- _WHAT NEEDS TO BE DONE_: Count every line in the following entries that holds the word "advertising". Only the number should be given.

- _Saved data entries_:
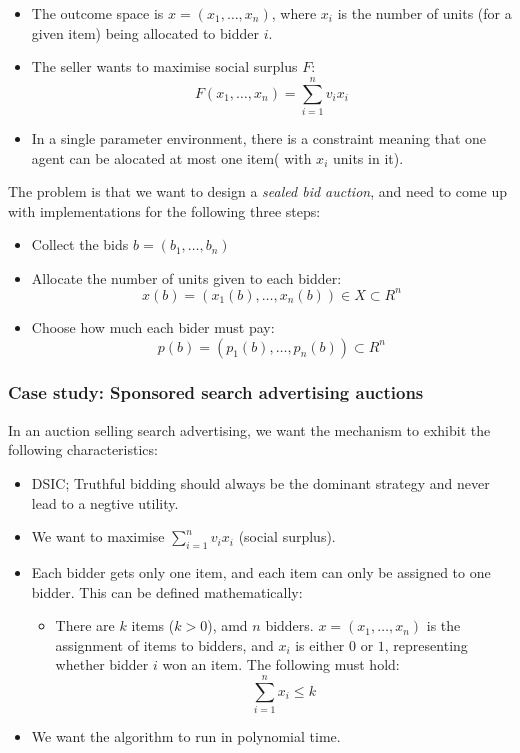 \begin{itemize}
  \item The outcome space is $x = (x_1, \dots, x_n)$, where $x_i$ is the number
  of units (for a given item) being allocated to bidder $i$.
  \item The seller wants to maximise social surplus $F$:
  \[
    F(x_1, \dots, x_n) = \sum\limits^n_{i=1} v_ix_i
  \]
  \item In a single parameter environment, there is a constraint meaning that
  one agent can be alocated at most one item( with $x_i$ units in it).
\end{itemize}

The problem is that we want to design a \textit{sealed bid auction}, and need
to come up with implementations for the following three steps:

\begin{itemize}
  \item Collect the bids $b=(b_1, \dots, b_n)$
  \item Allocate the number of units given to each bidder:
  \[
    x(b) = (x_1(b), \dots, x_n(b)) \in X \subset R^n
  \]
  \item Choose how much each bider must pay:
  \[
    p(b) = (p_1(b), \dots, p_n(b)) \subset R^n
  \]
\end{itemize}

\subsubsection{Case study: Sponsored search advertising auctions}

In an auction selling search advertising, we want the mechanism to exhibit the
following characteristics:

\begin{itemize}
  \item DSIC; Truthful bidding should always be the dominant strategy and never
  lead to a negtive utility.
  \item We want to maximise $\sum^n_{i=1}v_ix_i$ (social surplus).
  \item Each bidder gets only one item, and each item can only be assigned to 
  one bidder. This can be defined mathematically:
  \begin{itemize}
    \item[] There are $k$ items ($k>0$), amd $n$ bidders.
    $x = (x_1, \dots, x_n)$ is the assignment of items to bidders, and $x_i$ is
    either $0$ or $1$, representing whether bidder $i$ won an item. The 
    following must hold:
    \[
      \sum\limits^n_{i=1}x_i \leq k
    \]
  \end{itemize}
  \item We want the algorithm to run in polynomial time.
\end{itemize}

- _WORKED SOLUTION_: 2